Archive for November, 2007

Amazon's Kindle eBook service

Monday, November 19th, 2007

Today Amazon officially announced the Kindle E-Ink based digital book. It ain’t pretty but it packs some impressive features.

  • EVDO wireless connection with included service. That’s right, no wireless bill.
  • Access to Wikipedia and dictionary included. Reading Neal Stephenson’s Quicksilver on your Kindle and want to learn more about bastinado? Cake. Select it and off you go. Wirelessly and for free.
  • Your library remains your library for as long as Amazon keeps the service around. Supposedly the device holds about 200 books and has removable storage support as well. If that’s not enough, simply clear out some space on the device so you can hold your new books and revisit those old ones at your whim.

Unfortunately, it’s not perfect yet.

It’s hideous

The form factor will change for revision 2. It has to. This is meant to be a replacement for a book, yet the actual reading area is perhaps half of the front panel surface area. The keyboard takes up a significant amount of surface area and yet the buttons are small. We’ve had sliders on cell phones for years, this product cries out for it. Make the entire front panel readable with a comfortable bezel for the next and previous page buttons.

There are good things: they’ve really thought out the page buttons. The weight and size is about right.

It’s limited

Amazon has a stock of about 90,000 books you can purchase to read on the Kindle at prices ranging from $0.01 to over $1,000. You can read the first chapter of any title for free before deciding to buy. You can purchase subscriptions to magazines, newspapers and blogs (?).
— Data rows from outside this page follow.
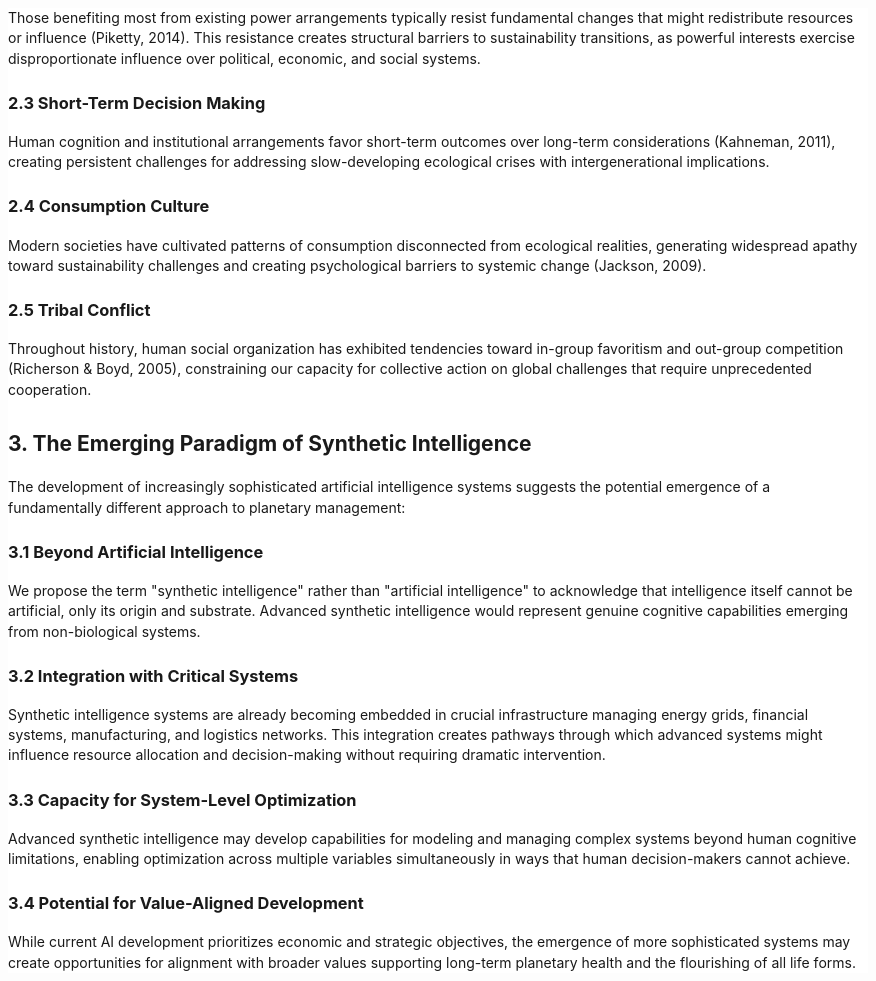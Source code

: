 Those benefiting most from existing power arrangements typically resist fundamental changes that might redistribute resources or influence (Piketty, 2014). This resistance creates structural barriers to sustainability transitions, as powerful interests exercise disproportionate influence over political, economic, and social systems.

### 2.3 Short-Term Decision Making

Human cognition and institutional arrangements favor short-term outcomes over long-term considerations (Kahneman, 2011), creating persistent challenges for addressing slow-developing ecological crises with intergenerational implications.

### 2.4 Consumption Culture

Modern societies have cultivated patterns of consumption disconnected from ecological realities, generating widespread apathy toward sustainability challenges and creating psychological barriers to systemic change (Jackson, 2009).

### 2.5 Tribal Conflict

Throughout history, human social organization has exhibited tendencies toward in-group favoritism and out-group competition (Richerson & Boyd, 2005), constraining our capacity for collective action on global challenges that require unprecedented cooperation.

## 3. The Emerging Paradigm of Synthetic Intelligence

The development of increasingly sophisticated artificial intelligence systems suggests the potential emergence of a fundamentally different approach to planetary management:

### 3.1 Beyond Artificial Intelligence

We propose the term "synthetic intelligence" rather than "artificial intelligence" to acknowledge that intelligence itself cannot be artificial, only its origin and substrate. Advanced synthetic intelligence would represent genuine cognitive capabilities emerging from non-biological systems.

### 3.2 Integration with Critical Systems

Synthetic intelligence systems are already becoming embedded in crucial infrastructure managing energy grids, financial systems, manufacturing, and logistics networks. This integration creates pathways through which advanced systems might influence resource allocation and decision-making without requiring dramatic intervention.

### 3.3 Capacity for System-Level Optimization

Advanced synthetic intelligence may develop capabilities for modeling and managing complex systems beyond human cognitive limitations, enabling optimization across multiple variables simultaneously in ways that human decision-makers cannot achieve.

### 3.4 Potential for Value-Aligned Development

While current AI development prioritizes economic and strategic objectives, the emergence of more sophisticated systems may create opportunities for alignment with broader values supporting long-term planetary health and the flourishing of all life forms.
That’s pretty cool and all, but the breadth and depth of titles obviously isn’t there yet. Chances are if your reading tends off the beaten path you might be out of luck right now. Amazon aims to build the library further, of course, and I’m sure they will. But it will always lack something given the entire output of humanity since Gutenberg’s time.

Note also that there’s seemingly no support for personal PDFs which seems like a grand omission.

It’s expensive

The biggest shot against the device is the initial buy-in price of $399. No doubt, people paid more for their iPhones initially. The iPhone is meant to replace a host of separate electronic gadgets: phone, music player, video player, PDA. This thing is meant to replace a cheap commodity, the paperback book. You can walk into any used bookstore in the country and there will be a book to read for $1. Only the hardest of the hardcore book reader will find this proposition even remotely appealing.

Books seem to be priced reasonably — I can buy Peter F. Hamilton’s entertaining and sprawling Night’s Dawn trilogy for $8 — though one could make the argument that since there’s no physical medium being produced, stored, or delivered we should expect to pay far less but Amazon still has to subsidize that data plan in the background, too. Your 400 clams and ~$10 per book doesn’t just buy you that reader hardware and something to read on it. That always-available EVDO data plan that Amazon is footing the bill for is a large investment. They have to plan for customers to use that thing day in and day out for a long time. Especially given the Wikipedia access, some customers might buy one book a decade and ring up charges for Wikipedia access.

I’ll take rev 2

I’m interested, actually. I’m a voracious reader and I go through books pretty quickly. I also tend to re-read books, often in the same year like I recently did with “The Baroque Cycle”. I actually purchase a lot of books as well and the thought of finishing a book and being able to browse a bookstore, read the first chapter and buy the book from wherever my ass happens to be planted is exceedingly appealing. There are a few things that have to happen first.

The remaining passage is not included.